This sentiment stopped me mid-scroll. It sums up a mentality I had growing up and reminds me of the perspective pivot that I (and perhaps we all) so badly need now, particularly when applied to the context of women and motherhood. It rings true in the example of my own mother and many I know. And in the kind of mother I task myself to be one day.
I wholeheartedly believed (and propagated) the feminist undercurrent of the past that said working moms were more heroic and more valuable than stay-at-home moms because they never submitted to gendered limitations, battling inertia and complacency to get what was rightfully theirs. They were in the trenches of a male-led workforce, on the front lines of a movement. They were moving forward themselves! They were crusaders of gender equality! I held on to this notion with an unrelenting grip throughout my teens and early 20s, etched more deeply in me perhaps because I came from Indian parents and a conservative community upbringing, juxtaposed against a progressive American world. One foot in either place, it felt crucial that I pick a side.
At the time, being a stay-at-home mom was typical of the Indian women I knew; it felt exasperatingly but expectedly primitive. I didn’t understand the choice, and I judged. If she wasn’t a go-getter, if she was content without employment, without enlisted projects, without contributing skills to society, her value was lost on me. She was stagnant, “staying” at-home, not moving. Spending days not achieving felt wasteful; her talent felt nervously close to slipping away.
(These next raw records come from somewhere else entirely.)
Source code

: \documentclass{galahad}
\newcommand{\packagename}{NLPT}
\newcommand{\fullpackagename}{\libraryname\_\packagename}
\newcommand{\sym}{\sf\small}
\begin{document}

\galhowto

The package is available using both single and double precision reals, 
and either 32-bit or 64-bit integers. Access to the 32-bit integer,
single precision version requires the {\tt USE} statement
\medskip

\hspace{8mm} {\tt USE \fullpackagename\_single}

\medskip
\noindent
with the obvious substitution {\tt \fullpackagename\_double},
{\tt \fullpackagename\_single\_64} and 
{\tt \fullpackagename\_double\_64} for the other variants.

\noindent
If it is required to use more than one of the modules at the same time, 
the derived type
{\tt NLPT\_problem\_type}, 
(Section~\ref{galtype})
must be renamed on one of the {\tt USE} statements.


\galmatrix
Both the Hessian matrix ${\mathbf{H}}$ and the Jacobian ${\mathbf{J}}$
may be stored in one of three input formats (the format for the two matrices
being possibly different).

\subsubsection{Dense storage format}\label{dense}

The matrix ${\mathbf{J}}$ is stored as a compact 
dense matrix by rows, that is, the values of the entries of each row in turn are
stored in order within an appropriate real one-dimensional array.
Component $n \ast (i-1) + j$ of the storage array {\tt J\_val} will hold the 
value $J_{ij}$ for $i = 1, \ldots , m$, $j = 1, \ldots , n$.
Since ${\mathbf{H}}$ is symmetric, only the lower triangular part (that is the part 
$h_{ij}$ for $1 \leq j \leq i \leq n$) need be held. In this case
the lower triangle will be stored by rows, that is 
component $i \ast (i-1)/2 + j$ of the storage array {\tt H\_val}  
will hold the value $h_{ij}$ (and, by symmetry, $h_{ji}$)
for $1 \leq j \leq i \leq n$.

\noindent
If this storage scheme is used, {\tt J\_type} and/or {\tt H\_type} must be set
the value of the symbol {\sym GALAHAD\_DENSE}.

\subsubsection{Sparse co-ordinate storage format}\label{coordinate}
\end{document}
I couldn’t see past all the visions of strong women I had conceived to recognize any other manifestation of strength; I was blind to any other definition of “working.” So, I condescended the notion of staying-at-home and dismissed the women who chose to.
Today, I regret that dismissal and those assumptions.
Today, I understand feminism. I think! It is about choice, choice free of judgment or penalty. In this inclusive brand of feminism, membership is extended to women of diverse heroism – now inviting in many more of the women I grew up with and have met since. I am learning that women come as givers or getters, or both – just as men do. That choosing to give your time and your talents to your family, free of charge, makes you a defender of gender equality just as much as anyone else. And that fostering positivity, inspiring creativity, and making better humans beings are as vital contributions to society as any other.
The stay-at-home mom who shares so much of herself – her intelligence, her optimism, her presence of mind, her innovation, her resilience, her leadership, her creativity (all traits that companies covet and promote in their employees) – with her loved ones instead of her clients, decided at some juncture that giving was a worthy path. I think it is with this belief, armed with this mission, that my mother gave all of herself to all of her own. Putting everything in my upbringing set me up for success in a way she had always intended; I see now it was a purposeful choice, not a serendipitous turn of events. She selected this path for herself out of all her options, and thus gave me mine. Still, her choice wasn’t valued by the world or even by women like me, who were direct beneficiaries of it. Go-getters earn accolades and validation from our society – working towards the next promotion and award as a marker of their success. But our go-givers with as much ambition and as many proof points of success, see their choices as a silent sacrifice. Go-givers are praised for “never needing thanks,” which is an outright injustice and a shame.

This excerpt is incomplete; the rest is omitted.